LA QUESTION ANGLOPHONE

Le processus des fusions municipales soulève depuis sa naissance l'opposition de plusieurs groupes dans la société québécoise. Les fusions inquiètent tout particulièrement la communauté anglophone du Québec, dont celle de l'île de Montréal, concentrée dans une quinzaine de villes annexées à Montréal en 2002. Ce sont d'ailleurs les citoyens de ces villes anglophones qui ont été parmi les premiers à s'organiser pour tenter de bloquer le processus des fusions municipales.

SAVIEZ-VOUS QUE...

Au Québec, on compte 91 villes ayant le statut de ville bilingue. C'est la Charte de la langue française, en 1977, qui a accordé ce statut spécial aux villes qui desservaient une majorité de citoyens parlant une langue autre que le français.


Pour les communautés anglophones, qui entretenaient des rapports étroits avec leurs administrations municipales, la réforme et les fusions revêtaient un caractère culturel et politique important, puisque ces villes jouissaient d'un statut bilingue depuis 1977. Ce statut leur conférait plusieurs droits particuliers comme celui d'utiliser une autre langue que le français dans leur domination officielle ainsi que dans leurs communications internes. Le statut de ville bilingue leur conférait également des droits spéciaux sur l'affichage public ainsi que la langue de travail des employés de ces villes.

En étant fondues dans des villes plus grandes à majorité francophone, comme Montréal par exemple, plusieurs villes anglophones perdaient la majorité anglophone qui leur conférait le statut de ville bilngue, selon la Charte de la langue française. De plus, selon les groupes défusionnistes, les fusions forcées privaient les villes bilingues de leur souveraineté municipale en plus d'amputer sérieusement leur pourvoir décisionnel.

Les villes bilingues

Selon la Charte de la langue française de 1977, les 91 municipalités québécoises qui obtenaient le statut de ville bilingue pouvaient offrir des services en anglais, afficher dans les deux langues et embaucher des employés unilingues anglophones. Les avocats représentant ces villes ont fait valoir que la fusion et la transformation de ces municipalités bilingues en simples arrondissements portaient atteinte aux droits linguistiques de la minorité anglophone, qui se voyait privée, selon eux, du seul niveau de gouvernement sur lequel elles avaient un contrôle.

Fondamentalement, les villes bilingues, Westmount en tête, expliquent qu'elles sont des institutions vitales pour le maintien et la promotion de la culture anglophone au Québec. Rôle qu'il leur est, semble-t-il, impossible d'assumer en étant des arrondissements plutôt que des villes.
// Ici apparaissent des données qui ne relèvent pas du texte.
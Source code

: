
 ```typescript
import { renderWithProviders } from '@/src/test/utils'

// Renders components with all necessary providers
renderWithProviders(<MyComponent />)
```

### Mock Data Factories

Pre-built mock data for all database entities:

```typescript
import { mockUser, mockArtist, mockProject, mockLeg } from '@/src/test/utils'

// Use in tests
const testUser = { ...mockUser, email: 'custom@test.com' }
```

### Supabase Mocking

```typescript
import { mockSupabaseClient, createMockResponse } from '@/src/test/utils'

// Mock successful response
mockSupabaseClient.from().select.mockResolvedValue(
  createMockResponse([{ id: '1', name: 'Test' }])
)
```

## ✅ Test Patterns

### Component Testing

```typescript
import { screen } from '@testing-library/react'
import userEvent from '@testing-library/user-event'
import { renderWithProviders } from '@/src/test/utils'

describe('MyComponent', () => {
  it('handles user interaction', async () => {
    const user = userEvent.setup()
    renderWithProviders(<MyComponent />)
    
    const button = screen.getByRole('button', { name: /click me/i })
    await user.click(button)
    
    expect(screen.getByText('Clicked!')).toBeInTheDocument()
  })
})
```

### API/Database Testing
Anciennes villes de plus de 5000 habitants possédant un statut bilingue sur l'île de Montréal

-Beaconsfield
-Côte-Saint-Luc
-Dollard-des-Ormeaux
-Dorval
-Kirklan
-Hampstead
-Lachine

           

-LaSalle
-Montréal-Ouest
-Mont-Royal
-Pointe-Claire
-Pierrefonds

-Roxboro
-Verdun
-Westmount

 

Un recul pour les anglophones

Peter Trent, ancien maire de Westmount, figure de proue du mouvement défusionniste.
À Montréal, 9 des 27 arrondissements créés par la réforme Harel ont obtenu un statut bilingue, garanti par la loi qui couvre la réforme. Par contre, les villes qui avaient une majorité de non-francophones pouvaient, avant la fusion, obtenir le statut de villes bilingues. Dorénavant, seules les municipalités qui auront au moins 50 % d'anglophones (les allophones sont exclus) pourront obtenir ce statut. Ainsi, on s'assure que la grande ville de Montréal ne deviendra jamais bilingue.



SAVIEZ-VOUS QUE...

Sur les 15 anciennes villes de l'île de Montréal possédant un statut bilingue, seules 6 d'entre elles possèdent aujourd'hui une majorité de citoyens anglophones, soit Beaconsfield, Côte-Saint-Luc, Hampstead, Montréal-Ouest, Pointe-Claire et Westmount.

Il n'en fallait pas plus pour provoquer la colère des villes anglophones, Westmount en tête, qui ont accusé le gouvernement du Québec de l'époque de vouloir les assimiler et de préparer le terrain pour un futur référendum. Des arguments invalidés par deux tribunaux (jugement Lagacé), qui ont chaque fois reconnu la constitutionnalité de la réforme municipale péquiste.